Exactly and without additions, transcribe the line that contains "columna, la cual" and every line after it in the data.

=-=-=

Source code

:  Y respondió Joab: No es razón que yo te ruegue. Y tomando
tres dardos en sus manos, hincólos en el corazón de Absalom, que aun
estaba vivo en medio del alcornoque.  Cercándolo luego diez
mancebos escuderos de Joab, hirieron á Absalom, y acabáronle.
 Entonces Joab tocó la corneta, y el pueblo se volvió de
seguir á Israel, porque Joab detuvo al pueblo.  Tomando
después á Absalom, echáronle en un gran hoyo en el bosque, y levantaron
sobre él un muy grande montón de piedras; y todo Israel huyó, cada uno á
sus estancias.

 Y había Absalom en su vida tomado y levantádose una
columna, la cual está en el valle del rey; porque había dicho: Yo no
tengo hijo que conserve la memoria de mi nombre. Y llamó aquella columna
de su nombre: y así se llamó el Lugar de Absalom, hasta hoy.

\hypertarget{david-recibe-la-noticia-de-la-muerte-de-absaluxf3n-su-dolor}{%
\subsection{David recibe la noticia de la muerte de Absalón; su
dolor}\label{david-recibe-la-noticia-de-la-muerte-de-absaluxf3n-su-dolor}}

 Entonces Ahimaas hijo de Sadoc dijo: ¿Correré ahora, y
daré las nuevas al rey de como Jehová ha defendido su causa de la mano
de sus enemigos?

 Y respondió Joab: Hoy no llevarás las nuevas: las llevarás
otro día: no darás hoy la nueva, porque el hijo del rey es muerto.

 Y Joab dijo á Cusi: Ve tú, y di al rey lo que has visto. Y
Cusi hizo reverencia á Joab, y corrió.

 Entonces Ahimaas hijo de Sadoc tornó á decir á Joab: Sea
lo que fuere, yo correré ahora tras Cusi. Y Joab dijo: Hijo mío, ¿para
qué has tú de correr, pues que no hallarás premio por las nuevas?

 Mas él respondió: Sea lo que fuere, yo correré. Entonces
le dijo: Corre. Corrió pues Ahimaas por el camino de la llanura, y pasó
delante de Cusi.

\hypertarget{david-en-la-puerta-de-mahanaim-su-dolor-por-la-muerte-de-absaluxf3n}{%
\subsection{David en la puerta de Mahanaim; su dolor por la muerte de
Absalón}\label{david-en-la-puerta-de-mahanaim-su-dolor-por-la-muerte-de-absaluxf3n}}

=-=-=

## OUTPUT FOR THIS EXERCISE
columna, la cual está en el valle del rey; porque había dicho: Yo no
tengo hijo que conserve la memoria de mi nombre. Y llamó aquella columna
de su nombre: y así se llamó el Lugar de Absalom, hasta hoy.

\hypertarget{david-recibe-la-noticia-de-la-muerte-de-absaluxf3n-su-dolor}{%
\subsection{David recibe la noticia de la muerte de Absalón; su
dolor}\label{david-recibe-la-noticia-de-la-muerte-de-absaluxf3n-su-dolor}}

 Entonces Ahimaas hijo de Sadoc dijo: ¿Correré ahora, y
daré las nuevas al rey de como Jehová ha defendido su causa de la mano
de sus enemigos?

 Y respondió Joab: Hoy no llevarás las nuevas: las llevarás
otro día: no darás hoy la nueva, porque el hijo del rey es muerto.

 Y Joab dijo á Cusi: Ve tú, y di al rey lo que has visto. Y
Cusi hizo reverencia á Joab, y corrió.

 Entonces Ahimaas hijo de Sadoc tornó á decir á Joab: Sea
lo que fuere, yo correré ahora tras Cusi. Y Joab dijo: Hijo mío, ¿para
qué has tú de correr, pues que no hallarás premio por las nuevas?

 Mas él respondió: Sea lo que fuere, yo correré. Entonces
le dijo: Corre. Corrió pues Ahimaas por el camino de la llanura, y pasó
delante de Cusi.

\hypertarget{david-en-la-puerta-de-mahanaim-su-dolor-por-la-muerte-de-absaluxf3n}{%
\subsection{David en la puerta de Mahanaim; su dolor por la muerte de
Absalón}\label{david-en-la-puerta-de-mahanaim-su-dolor-por-la-muerte-de-absaluxf3n}}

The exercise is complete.